* [What you need to do]: Filter these entries down to lines holding "Singleton".
☆ ☆ ☆ ☆
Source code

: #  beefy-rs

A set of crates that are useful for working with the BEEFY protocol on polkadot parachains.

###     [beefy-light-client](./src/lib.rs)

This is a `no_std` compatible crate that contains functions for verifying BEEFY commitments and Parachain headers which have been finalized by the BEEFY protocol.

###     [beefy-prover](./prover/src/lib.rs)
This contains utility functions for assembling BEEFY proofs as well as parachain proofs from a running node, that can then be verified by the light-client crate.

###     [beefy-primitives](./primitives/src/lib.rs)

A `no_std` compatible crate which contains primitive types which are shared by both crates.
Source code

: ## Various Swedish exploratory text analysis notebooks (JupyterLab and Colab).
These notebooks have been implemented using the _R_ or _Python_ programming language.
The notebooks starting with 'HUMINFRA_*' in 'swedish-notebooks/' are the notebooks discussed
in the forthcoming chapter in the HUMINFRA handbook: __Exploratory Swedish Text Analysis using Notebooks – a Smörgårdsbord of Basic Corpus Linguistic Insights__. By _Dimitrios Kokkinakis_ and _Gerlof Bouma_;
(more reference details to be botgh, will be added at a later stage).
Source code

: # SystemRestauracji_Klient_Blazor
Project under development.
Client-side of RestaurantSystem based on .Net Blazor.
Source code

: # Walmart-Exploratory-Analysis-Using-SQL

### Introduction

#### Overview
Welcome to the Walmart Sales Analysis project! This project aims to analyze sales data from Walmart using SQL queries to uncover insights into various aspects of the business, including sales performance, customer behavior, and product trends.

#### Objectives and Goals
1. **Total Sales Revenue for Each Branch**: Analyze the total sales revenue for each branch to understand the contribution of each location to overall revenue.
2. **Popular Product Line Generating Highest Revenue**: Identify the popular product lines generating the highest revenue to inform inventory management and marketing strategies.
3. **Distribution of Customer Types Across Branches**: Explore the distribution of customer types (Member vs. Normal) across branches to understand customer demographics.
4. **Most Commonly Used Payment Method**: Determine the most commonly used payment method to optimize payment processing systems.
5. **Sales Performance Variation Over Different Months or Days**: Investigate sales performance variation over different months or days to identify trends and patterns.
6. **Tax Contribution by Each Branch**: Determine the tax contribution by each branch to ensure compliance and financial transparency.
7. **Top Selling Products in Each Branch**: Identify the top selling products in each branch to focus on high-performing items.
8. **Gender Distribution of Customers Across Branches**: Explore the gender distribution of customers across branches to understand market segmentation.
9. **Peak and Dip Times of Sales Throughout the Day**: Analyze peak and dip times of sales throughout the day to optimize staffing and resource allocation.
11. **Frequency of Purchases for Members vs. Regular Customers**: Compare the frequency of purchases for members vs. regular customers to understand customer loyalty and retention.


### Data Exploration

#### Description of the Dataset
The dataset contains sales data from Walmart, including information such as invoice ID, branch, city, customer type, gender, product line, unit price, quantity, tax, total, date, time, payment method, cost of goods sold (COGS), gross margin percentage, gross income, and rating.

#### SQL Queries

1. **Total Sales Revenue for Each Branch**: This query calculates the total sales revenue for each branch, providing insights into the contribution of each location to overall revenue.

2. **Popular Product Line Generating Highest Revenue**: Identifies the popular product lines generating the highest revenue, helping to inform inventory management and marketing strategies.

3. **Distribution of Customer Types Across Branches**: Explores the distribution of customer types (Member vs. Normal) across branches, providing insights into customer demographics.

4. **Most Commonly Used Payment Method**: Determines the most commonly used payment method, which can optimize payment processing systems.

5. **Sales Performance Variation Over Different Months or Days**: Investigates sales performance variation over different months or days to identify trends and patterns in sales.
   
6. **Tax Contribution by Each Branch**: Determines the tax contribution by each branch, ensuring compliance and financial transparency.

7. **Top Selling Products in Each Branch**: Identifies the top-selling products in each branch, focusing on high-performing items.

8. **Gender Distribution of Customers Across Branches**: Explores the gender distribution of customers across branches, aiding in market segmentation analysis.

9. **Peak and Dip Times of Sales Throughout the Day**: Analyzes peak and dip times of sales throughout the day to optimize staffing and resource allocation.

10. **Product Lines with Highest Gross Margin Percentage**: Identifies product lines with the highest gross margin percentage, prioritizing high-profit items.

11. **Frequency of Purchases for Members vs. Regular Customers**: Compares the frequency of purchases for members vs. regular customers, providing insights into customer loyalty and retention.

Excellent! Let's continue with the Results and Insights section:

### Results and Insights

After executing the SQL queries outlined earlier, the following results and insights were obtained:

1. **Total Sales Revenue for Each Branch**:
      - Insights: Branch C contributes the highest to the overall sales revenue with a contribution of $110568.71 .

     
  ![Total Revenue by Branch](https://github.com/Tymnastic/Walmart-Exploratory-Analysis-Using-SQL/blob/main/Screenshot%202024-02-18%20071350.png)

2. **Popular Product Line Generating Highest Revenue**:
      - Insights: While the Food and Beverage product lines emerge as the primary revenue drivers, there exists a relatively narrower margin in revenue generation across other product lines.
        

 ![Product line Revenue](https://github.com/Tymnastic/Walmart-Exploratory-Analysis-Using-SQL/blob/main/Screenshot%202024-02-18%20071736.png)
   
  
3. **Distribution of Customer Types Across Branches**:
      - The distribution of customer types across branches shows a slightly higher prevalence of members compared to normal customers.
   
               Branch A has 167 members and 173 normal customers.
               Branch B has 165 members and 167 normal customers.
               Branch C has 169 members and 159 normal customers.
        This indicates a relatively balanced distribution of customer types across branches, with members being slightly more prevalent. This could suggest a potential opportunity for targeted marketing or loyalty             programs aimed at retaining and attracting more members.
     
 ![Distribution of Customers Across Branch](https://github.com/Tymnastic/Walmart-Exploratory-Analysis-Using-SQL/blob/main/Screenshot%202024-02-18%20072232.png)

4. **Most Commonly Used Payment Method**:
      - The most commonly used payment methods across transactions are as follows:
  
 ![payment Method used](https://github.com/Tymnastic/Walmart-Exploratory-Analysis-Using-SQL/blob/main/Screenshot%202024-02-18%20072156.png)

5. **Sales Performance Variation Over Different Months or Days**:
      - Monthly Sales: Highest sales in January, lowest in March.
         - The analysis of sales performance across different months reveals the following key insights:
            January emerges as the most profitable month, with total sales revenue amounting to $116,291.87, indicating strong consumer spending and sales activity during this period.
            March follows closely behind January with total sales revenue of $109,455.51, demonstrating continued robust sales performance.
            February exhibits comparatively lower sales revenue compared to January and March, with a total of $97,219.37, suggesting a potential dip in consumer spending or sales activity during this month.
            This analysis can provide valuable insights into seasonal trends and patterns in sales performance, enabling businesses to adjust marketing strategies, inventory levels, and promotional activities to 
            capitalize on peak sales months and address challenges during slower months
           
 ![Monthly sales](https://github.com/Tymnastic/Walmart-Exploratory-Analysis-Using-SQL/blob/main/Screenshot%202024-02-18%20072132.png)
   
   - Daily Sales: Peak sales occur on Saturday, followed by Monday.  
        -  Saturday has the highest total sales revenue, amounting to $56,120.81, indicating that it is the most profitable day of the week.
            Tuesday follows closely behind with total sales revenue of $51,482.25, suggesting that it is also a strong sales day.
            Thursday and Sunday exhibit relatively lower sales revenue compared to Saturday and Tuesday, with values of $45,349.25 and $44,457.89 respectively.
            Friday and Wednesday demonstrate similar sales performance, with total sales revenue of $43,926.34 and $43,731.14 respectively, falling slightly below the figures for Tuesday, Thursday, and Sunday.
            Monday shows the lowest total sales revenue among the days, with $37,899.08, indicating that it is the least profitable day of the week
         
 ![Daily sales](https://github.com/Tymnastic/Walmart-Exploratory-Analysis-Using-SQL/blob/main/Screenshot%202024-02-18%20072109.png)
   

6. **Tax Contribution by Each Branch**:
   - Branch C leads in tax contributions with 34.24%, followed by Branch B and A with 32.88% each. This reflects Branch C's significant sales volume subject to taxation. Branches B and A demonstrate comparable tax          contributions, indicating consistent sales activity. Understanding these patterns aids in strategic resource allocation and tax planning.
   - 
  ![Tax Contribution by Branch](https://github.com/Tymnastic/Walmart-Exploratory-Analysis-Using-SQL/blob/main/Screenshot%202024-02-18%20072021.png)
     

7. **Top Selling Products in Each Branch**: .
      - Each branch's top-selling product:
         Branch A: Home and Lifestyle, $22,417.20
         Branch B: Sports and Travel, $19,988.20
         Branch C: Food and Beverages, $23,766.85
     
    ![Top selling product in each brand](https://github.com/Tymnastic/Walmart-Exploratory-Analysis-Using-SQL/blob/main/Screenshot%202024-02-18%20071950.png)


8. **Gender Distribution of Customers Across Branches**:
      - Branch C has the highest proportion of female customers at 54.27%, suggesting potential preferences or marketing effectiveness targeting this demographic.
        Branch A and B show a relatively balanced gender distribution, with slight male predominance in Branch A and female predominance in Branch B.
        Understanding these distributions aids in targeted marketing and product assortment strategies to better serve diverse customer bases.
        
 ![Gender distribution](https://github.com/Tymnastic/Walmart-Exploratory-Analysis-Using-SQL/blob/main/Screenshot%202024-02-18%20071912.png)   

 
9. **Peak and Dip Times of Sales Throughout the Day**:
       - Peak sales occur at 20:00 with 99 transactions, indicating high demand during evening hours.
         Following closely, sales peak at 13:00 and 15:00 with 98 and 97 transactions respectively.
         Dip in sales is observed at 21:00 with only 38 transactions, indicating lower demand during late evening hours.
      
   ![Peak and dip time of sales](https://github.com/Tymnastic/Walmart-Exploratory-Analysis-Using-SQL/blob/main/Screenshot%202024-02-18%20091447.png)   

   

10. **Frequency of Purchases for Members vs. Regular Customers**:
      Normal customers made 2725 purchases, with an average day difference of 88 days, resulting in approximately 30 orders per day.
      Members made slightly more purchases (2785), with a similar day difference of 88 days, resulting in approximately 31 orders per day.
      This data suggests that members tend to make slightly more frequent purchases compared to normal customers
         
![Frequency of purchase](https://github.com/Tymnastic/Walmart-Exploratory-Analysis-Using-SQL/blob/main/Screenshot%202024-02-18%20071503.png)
☆ ☆ ☆ ☆
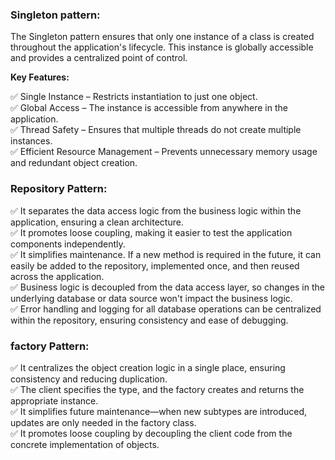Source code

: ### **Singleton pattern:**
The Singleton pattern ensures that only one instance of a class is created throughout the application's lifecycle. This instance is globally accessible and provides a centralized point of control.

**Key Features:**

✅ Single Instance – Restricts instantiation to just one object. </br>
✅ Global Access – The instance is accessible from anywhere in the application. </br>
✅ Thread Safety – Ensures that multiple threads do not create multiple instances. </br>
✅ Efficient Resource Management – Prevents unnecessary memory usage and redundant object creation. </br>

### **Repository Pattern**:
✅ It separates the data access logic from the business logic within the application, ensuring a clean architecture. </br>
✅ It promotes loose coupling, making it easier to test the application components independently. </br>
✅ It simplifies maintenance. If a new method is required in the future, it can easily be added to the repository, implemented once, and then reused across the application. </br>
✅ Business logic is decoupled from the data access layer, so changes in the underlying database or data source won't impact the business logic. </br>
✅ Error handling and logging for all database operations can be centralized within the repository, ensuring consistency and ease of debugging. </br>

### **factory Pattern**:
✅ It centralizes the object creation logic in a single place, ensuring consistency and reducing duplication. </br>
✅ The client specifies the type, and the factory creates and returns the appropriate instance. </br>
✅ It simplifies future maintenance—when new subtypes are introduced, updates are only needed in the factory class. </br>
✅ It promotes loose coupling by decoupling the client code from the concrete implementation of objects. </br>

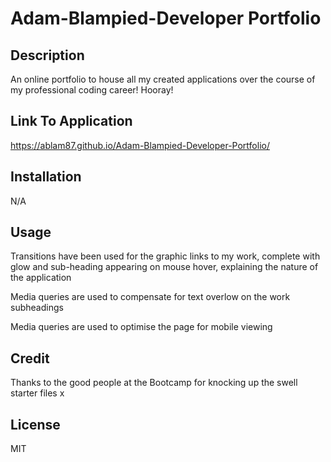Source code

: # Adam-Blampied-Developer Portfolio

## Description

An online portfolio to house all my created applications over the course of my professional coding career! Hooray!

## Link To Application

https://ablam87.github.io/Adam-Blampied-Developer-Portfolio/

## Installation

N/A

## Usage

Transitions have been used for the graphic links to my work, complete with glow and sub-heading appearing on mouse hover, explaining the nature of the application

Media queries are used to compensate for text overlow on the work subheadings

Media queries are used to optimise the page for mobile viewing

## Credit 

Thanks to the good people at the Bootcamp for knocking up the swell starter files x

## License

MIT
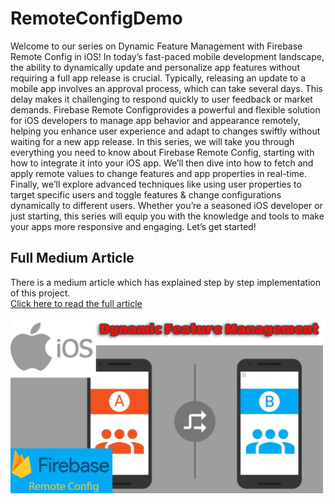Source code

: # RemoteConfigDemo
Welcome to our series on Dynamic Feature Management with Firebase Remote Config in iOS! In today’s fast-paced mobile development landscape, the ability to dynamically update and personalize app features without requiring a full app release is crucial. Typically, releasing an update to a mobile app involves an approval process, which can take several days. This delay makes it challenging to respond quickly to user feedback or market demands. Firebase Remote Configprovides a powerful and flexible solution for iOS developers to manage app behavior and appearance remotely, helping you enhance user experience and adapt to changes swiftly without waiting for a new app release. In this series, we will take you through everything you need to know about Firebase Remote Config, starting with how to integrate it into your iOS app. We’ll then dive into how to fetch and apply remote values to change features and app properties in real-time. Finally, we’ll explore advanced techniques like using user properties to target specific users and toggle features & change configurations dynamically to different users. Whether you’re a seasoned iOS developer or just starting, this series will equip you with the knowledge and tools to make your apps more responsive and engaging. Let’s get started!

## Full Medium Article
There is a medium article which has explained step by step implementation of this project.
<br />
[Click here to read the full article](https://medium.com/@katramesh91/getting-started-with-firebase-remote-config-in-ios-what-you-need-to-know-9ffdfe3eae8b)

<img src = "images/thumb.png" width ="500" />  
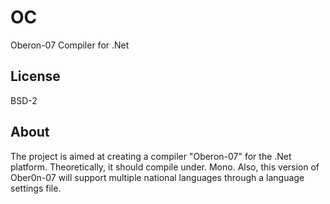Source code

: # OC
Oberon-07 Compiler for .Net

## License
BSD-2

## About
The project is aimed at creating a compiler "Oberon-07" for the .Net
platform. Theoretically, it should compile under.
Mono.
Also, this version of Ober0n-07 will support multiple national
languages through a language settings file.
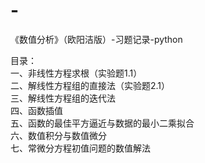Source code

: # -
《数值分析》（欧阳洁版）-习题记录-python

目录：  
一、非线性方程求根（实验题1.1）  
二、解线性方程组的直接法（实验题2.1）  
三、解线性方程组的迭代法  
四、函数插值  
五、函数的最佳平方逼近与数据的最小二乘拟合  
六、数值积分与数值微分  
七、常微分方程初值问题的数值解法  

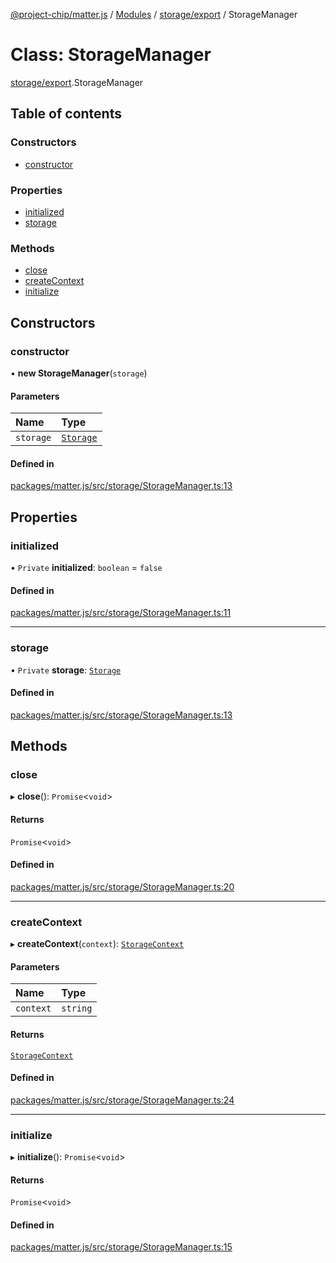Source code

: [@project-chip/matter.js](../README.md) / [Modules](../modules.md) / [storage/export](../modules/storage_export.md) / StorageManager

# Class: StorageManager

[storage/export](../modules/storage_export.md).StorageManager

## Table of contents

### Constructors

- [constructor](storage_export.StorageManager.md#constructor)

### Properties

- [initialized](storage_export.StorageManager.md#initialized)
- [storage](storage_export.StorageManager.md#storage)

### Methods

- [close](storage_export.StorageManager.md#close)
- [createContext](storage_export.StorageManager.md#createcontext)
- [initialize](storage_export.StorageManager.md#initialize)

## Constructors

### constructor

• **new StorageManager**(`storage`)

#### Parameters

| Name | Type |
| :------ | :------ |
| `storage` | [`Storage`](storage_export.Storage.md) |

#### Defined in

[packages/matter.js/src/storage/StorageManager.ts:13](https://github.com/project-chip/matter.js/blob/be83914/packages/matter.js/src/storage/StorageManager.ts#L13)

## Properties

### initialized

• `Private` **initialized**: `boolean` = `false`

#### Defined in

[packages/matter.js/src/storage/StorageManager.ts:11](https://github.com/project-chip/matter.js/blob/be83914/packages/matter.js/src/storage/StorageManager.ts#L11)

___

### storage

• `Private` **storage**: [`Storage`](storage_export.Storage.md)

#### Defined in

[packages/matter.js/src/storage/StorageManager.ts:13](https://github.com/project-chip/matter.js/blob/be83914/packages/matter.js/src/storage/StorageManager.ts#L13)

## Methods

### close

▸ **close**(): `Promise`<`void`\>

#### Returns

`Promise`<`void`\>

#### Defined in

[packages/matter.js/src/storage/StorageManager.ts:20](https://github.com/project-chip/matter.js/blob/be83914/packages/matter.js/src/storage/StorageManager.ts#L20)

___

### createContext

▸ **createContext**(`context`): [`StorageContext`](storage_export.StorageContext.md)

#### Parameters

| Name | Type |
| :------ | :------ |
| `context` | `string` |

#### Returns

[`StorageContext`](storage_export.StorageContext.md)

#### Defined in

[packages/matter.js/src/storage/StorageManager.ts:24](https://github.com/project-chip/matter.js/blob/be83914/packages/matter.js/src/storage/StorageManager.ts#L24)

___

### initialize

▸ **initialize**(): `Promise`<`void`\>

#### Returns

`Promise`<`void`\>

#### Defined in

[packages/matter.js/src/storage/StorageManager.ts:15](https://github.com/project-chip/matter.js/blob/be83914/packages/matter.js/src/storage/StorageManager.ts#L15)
☆ ☆ ☆ ☆
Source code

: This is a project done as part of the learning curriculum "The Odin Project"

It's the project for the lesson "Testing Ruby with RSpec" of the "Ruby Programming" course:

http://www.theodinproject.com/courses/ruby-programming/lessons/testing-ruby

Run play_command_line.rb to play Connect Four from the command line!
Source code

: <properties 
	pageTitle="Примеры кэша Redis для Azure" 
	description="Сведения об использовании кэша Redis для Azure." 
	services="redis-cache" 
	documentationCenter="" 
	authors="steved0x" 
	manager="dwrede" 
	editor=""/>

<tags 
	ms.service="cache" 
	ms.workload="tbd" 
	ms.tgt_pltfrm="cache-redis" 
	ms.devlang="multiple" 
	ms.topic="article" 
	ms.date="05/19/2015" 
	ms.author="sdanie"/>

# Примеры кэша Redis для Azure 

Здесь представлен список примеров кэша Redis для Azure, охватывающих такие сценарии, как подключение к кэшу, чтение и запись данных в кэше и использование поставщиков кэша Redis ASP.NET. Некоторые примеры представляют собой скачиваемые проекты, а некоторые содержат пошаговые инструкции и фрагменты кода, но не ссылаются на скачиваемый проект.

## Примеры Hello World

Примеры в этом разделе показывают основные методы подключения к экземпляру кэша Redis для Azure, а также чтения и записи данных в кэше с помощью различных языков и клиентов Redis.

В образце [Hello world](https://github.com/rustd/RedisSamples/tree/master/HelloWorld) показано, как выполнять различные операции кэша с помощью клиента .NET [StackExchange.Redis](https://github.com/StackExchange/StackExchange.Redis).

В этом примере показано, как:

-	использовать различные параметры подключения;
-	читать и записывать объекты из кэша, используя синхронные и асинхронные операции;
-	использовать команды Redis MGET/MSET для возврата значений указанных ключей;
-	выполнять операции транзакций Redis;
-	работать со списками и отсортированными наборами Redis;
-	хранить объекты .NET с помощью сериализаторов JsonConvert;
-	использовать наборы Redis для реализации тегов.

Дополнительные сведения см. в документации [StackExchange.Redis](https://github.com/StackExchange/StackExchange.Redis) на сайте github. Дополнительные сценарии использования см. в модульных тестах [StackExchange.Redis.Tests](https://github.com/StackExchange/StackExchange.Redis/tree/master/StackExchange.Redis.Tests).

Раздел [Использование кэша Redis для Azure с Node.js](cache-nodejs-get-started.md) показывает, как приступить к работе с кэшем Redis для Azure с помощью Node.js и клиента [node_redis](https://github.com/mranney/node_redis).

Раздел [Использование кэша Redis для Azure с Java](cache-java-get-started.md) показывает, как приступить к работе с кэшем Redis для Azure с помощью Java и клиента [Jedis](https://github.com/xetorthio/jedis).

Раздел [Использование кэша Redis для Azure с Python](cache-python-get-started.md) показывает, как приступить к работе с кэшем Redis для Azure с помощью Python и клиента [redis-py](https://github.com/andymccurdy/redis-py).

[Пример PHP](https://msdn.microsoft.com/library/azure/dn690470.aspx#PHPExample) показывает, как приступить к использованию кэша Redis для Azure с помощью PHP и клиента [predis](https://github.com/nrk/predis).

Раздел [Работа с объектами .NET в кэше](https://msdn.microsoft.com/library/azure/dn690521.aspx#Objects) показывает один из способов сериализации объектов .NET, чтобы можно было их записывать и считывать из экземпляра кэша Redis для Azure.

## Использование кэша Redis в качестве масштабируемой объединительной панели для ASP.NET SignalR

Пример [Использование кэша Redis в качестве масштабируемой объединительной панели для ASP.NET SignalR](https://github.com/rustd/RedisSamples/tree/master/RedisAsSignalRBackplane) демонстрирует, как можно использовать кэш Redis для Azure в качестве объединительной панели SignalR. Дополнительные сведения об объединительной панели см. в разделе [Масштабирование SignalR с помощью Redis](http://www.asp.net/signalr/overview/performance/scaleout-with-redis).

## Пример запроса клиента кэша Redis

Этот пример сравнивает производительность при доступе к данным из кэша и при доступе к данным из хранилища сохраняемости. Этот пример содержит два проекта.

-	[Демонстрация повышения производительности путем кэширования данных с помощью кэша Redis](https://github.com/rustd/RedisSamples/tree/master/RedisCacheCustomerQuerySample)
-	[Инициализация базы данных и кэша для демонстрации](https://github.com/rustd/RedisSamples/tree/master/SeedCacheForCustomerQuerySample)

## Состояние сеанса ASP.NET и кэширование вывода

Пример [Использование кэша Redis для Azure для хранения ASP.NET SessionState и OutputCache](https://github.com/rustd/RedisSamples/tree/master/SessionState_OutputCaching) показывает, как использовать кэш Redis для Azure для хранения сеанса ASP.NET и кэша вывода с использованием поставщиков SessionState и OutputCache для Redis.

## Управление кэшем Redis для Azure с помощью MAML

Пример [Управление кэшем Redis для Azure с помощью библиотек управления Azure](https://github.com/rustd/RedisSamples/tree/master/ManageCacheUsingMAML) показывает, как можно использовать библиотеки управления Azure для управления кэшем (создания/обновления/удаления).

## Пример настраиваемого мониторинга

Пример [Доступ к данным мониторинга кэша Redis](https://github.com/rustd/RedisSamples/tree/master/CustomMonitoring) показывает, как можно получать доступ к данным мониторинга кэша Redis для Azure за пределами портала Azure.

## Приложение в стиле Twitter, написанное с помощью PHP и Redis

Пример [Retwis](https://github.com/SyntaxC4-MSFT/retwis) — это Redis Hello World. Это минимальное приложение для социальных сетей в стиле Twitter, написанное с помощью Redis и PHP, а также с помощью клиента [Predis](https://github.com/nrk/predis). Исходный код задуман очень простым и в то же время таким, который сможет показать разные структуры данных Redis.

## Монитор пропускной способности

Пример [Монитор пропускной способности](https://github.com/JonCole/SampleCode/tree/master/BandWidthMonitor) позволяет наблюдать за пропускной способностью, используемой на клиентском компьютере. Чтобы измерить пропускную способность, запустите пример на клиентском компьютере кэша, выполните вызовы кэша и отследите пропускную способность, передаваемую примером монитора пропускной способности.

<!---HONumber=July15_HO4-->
☆ ☆ ☆ ☆
* [Answer below]:
: ### **Singleton pattern:**
The Singleton pattern ensures that only one instance of a class is created throughout the application's lifecycle. This instance is globally accessible and provides a centralized point of control.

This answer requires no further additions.